Его драма Ненависть к людям и раскаяние с триумфом прошла по многим театрам Европы. При всей сценичности, внешней эффектности, при умении создавать благодарные роли артистам вся его драматургия проникнута пошлостью, а это страшнее всего. Ибо ничто, увы, не имеет у публики такого успеха, как пошлость. Но Коцебу наводнил всю Европу своей драматургией низкопробного вкуса. Шлегель называл его «позор немецкого театра».
И такою посредственностью написано двести одиннадцать пьес, напечатано сто тридцать, как подсчитал Саша, а теперь уважаемый книгоиздатель и наследник Плавильщикова Александр Филиппович Смирдин. Кроме того, писал Коцебу романы, рассказы, стихи, памфлеты, статьи, переводы. Переводил на немецкий даже Державина. Редактировал бесчисленные журналы, газеты. И все, все было рассчитано на дешевый успех. По духу Коцебу был всегда авантюристом.
Весною весь Петербург взволновался сенсационным известием: Коцебу в Мангейме убит каким-то студентом будто бы за шпионаж в пользу русского императора. Это известие принес Алексею и Лизе ее двоюродный брат Николай.
— Откуда ты знаешь?
— Гуляющий народ о Коцебу на Невском меж собою судачит.
Алексей поторопился домой.
В обширном кабинете отца собралось громадное общество. Кюхельбекер, несмотря на позднее время, привел трех братьев Алеши и Соболевского. С папкой в руках, в кресле у горящего камина сидел, сильно возбужденный и, видимо, больной, Вася Плавильщиков, с белыми и красными пятнами на щеках.

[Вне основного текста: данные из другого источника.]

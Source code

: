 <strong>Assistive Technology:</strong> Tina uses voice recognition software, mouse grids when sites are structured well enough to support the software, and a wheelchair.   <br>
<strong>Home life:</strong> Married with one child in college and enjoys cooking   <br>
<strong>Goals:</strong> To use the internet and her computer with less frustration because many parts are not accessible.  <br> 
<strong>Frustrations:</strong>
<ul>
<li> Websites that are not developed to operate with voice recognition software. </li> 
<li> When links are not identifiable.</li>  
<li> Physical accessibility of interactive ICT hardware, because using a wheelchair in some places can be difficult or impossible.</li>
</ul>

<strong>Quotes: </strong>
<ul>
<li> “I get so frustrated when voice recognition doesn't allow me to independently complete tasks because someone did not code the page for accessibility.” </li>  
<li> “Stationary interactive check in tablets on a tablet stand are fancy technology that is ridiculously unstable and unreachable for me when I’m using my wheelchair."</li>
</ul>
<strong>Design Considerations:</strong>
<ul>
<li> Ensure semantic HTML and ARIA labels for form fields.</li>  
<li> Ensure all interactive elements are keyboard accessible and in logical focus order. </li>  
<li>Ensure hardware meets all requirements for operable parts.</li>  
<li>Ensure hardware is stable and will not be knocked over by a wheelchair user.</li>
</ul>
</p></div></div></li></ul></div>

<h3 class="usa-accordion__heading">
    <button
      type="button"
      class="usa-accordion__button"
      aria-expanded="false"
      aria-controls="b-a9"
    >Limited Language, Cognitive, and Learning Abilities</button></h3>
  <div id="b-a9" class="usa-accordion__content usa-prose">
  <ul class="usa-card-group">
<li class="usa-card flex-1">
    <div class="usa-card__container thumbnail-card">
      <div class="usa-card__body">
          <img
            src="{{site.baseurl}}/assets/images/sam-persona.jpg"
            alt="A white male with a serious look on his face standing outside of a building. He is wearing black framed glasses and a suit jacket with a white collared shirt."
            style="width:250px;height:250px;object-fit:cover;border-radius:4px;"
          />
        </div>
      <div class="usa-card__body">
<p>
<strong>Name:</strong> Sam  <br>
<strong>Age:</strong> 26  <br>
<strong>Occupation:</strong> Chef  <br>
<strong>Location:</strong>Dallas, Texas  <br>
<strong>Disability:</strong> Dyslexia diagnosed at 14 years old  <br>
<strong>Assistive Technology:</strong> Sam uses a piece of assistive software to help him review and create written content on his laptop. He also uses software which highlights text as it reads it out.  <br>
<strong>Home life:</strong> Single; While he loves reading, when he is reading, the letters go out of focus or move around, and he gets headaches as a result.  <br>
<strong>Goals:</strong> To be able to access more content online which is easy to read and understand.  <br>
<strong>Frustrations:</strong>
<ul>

— Карлу Фридриху Занду, студенту Иенского университета, убившему Коцебу, сейчас года двадцать три или четыре, он уже не желторотый птенец. Им совершено убийство сознательно, — говорил Кюхельбекер, длинными ногами меряя комнату.
В кабинет вошли Лунин и Пушкин.
— А правда ли, — спросили у них, — что Занд убил Коцебу в собственной его же квартире?
— Нет, не убил! — резко выкрикнул Лунин. — Занд зарезал его. Кинжалом! Вот наподобие этого! — и Лунин выдернул из ножен висевший над диваном кинжал Ламбро Качони.
Лезвие сверкнуло при отсвете каминного огня ярко-багряным лучом. Что это?.. Всем показалось, что кровь полилась по клинку... Но старинная дамасская сталь опять засияла блестящею голубизной.
— Дай сюда, дай сюда! — потянулся Пушкин и почти насильно вырвал кинжал. — До чего же красив!.. — шепнул восхищенно. Круто загнуто жало, золотая насечка, неведомое изречение на арабском языке и глубокий синий отлив...
Пушкин щелкнул слегка своим длинным ногтем по клинку — сталь слабо зазвенела, завороженно, зловеще...
— Как будто Вулкан, бог огня, бог кузнецов, ковал его в кратере в одиночестве, втайне на своем острове Лемнос...
— Н-да-а-а... перед таким кинжалищем никакому Коцебе не устоять, — сказал кто-то из мальчиков.
— А что же Стурдза?.. Ведь от него сыр-бор загорелся.
— Стурдза удрал из Аахена незамедлительно в Дрезден, там граф Бухгольц, студент из Вестфалии, вызвал его на дуэль. Но он, разумеется, струсил, уклонился от драки и поторопился улепетнуть из Германии к нам — лизать пятки у венценосного.